Following the primaries – and given that the general elections will not be held until 22 October – the central bank devalued the peso by 22 per cent to ARS350 per US dollar, with no further changes expected in the official exchange rate at least until end-October. Prior to 13 August the so called “blue” US dollar – the country’s parallel exchange rate – was trading at ARS605. On 16 August the exchange rate was at ARS780 per US dollar. The devaluation is expected to lead to double-digit monthly inflation, aggravating a protracted economic and financial crisis that the incoming administration will doubtlessly face with radical austerity measures amid high governability and civil unrest risks.
Why it matters
The primary elections are simultaneous and mandatory, turning them into a very strong indicator of who has a strong chance of becoming president. Milei’s performance has changed the political landscape ahead of the 22 October vote.

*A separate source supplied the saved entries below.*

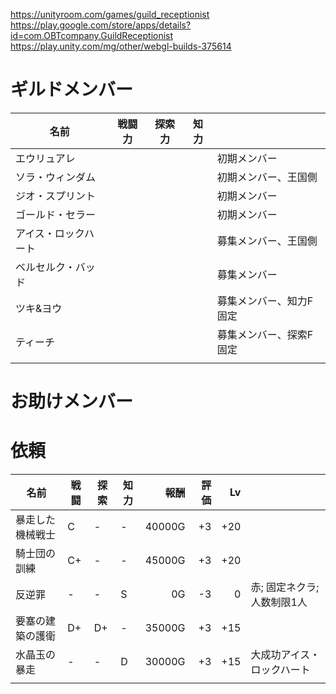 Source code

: https://unityroom.com/games/guild_receptionist
https://play.google.com/store/apps/details?id=com.OBTcompany.GuildReceptionist
https://play.unity.com/mg/other/webgl-builds-375614

# ギルドメンバー
| 名前                 | 戦闘力 | 探索力 | 知力 |                         |
| -------------------- | ------ | ------ | ---- | ----------------------- |
| エウリュアレ         |        |        |      | 初期メンバー            |
| ソラ・ウィンダム     |        |        |      | 初期メンバー、王国側    |
| ジオ・スプリント     |        |        |      | 初期メンバー            |
| ゴールド・セラー     |        |        |      | 初期メンバー            |
| アイス・ロックハート |        |        |      | 募集メンバー、王国側    |
| ベルセルク・バッド   |        |        |      | 募集メンバー            |
| ツキ&ヨウ            |        |        |      | 募集メンバー、知力F固定 |
| ティーチ             |        |        |      | 募集メンバー、探索F固定 |
|                      |        |        |      |                         |

# お助けメンバー

# 依頼
| 名前             | 戦闘 | 探索 | 知力 |   報酬 | 評価 |  Lv |                             |
| ---------------- | ---- | ---- | ---- | ------:| ----:| ---:| --------------------------- |
| 暴走した機械戦士 | C    | -    | -    | 40000G |   +3 | +20 |                             |
| 騎士団の訓練     | C+   | -    | -    | 45000G |   +3 | +20 |                             |
| 反逆罪           | -    | -    | S    |     0G |   -3 |   0 | 赤; 固定ネクラ; 人数制限1人 |
| 要塞の建築の護衛 | D+   | D+   | -    | 35000G |   +3 | +15 |                             |
| 水晶玉の暴走     | -    | -    | D    | 30000G |   +3 | +15 | 大成功アイス・ロックハート  |
|                  |      |      |      |        |      |     |                             |
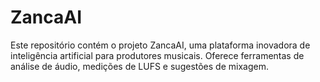 # ZancaAI
Este repositório contém o projeto ZancaAI, uma plataforma inovadora de inteligência artificial para produtores musicais. Oferece ferramentas de análise de áudio, medições de LUFS e sugestões de mixagem. 
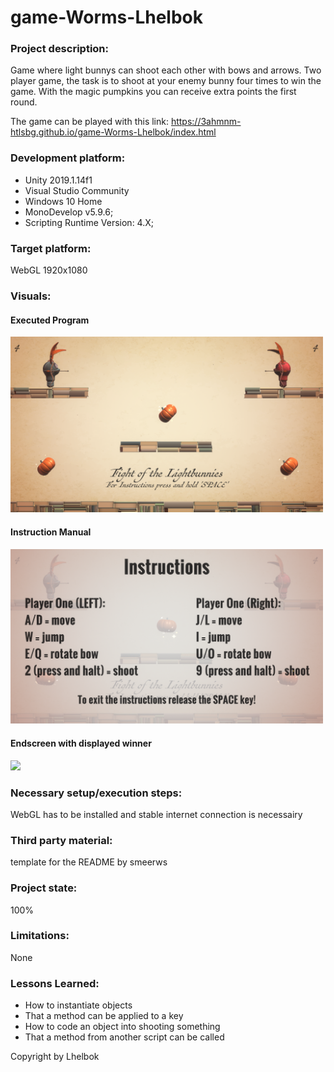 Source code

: # game-Worms-Lhelbok

### Project description: 

Game where light bunnys can shoot each other with bows and arrows. 
Two player game, the task is to shoot at your enemy bunny four times to win the game.
 With the magic pumpkins you can receive extra points the first round.

The game can be played with this link: https://3ahmnm-htlsbg.github.io/game-Worms-Lhelbok/index.html

### Development platform: 

- Unity 2019.1.14f1
- Visual Studio Community
- Windows 10 Home
- MonoDevelop v5.9.6;
- Scripting Runtime Version: 4.X;

### Target platform: 
WebGL 1920x1080

### Visuals: 

#### Executed Program

<div>
<img src = "./Screenshots/game-Worms-Lhelbok-StartScreen.png" width = "500">
</div>

#### Instruction Manual

<div>
<img src = "./Screenshots/game-Worms-Lhelbok-Instructions.png" width = "500">
</div>

#### Endscreen with displayed winner

<div>
<img src = "./Screenshots/game-Worms-Lhelbok-Endscreen" width = "500">
</div>

### Necessary setup/execution steps: 

WebGL has to be installed and stable internet connection is necessairy

### Third party material: 
template for the README by smeerws

### Project state: 
100%

### Limitations: 
None

### Lessons Learned: 

- How to instantiate objects
- That a method can be applied to a key
- How to code an object into shooting something
- That a method from another script can be called

Copyright by Lhelbok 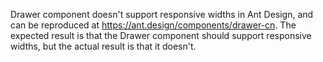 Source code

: Drawer component doesn't support responsive widths in Ant Design, and can be reproduced at <https://ant.design/components/drawer-cn>. The expected result is that the Drawer component should support responsive widths, but the actual result is that it doesn't.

To win outright, a candidate must secure 45 per cent of the vote or 40 per cent with a 10-percentage point lead from the runner up. Therefore, a presidential runoff – which would take place on 19 November – is highly likely. Hawkish former security minister Patricia Bullrich defeated moderate Buenos Aires Mayor Horacio Larreta and became the JxC presidential candidate. Bullrich faces the challenge of attracting some of Milei’s voters while not pushing Larreta’s supporters towards Economy Minister Sergio Massa – the UP candidate. Milei and Massa will continue to polarise, while JxC will have to work hard to show unity after an unnecessary confrontation between Bullrich and Larreta in the primaries campaign.
Milei has vowed to dollarise the economy, “blow up” the central bank and use a “chainsaw” to cut public spending. This has raised market concerns over his ability to govern amid lack of clarity on his policy implementation plan – and on who within the establishment would support it. Despite these concerns, Milei managed to capitalise the ever-growing anti-establishment vote, particularly among the youth and in the country’s poorest districts. Although his La Libertad Avanza (LLA) party performed poorly in recent gubernatorial elections, and despite having almost no representation in Congress, libertarians have broken into the country’s politics and are set to play a crucial role in the incoming administration.
Chronic economic difficulties have continued to deepen, the poverty rate is at almost 40 per cent and annual inflation at 113 per cent in July – which does not consider the recent official 22 per cent peso devaluation. This combined with rampant corruption and a security crisis linked to increasingly violent crime and widespread insecurity are amongst the key factors that have led to Milei’s shocking election result.
The primaries have once again added uncertainty – this time to an unprecedented degree – to an electoral process that will lead to an administration that will struggle to govern regardless of who becomes president. Radical change – at this stage – should be shocking, but not surprising.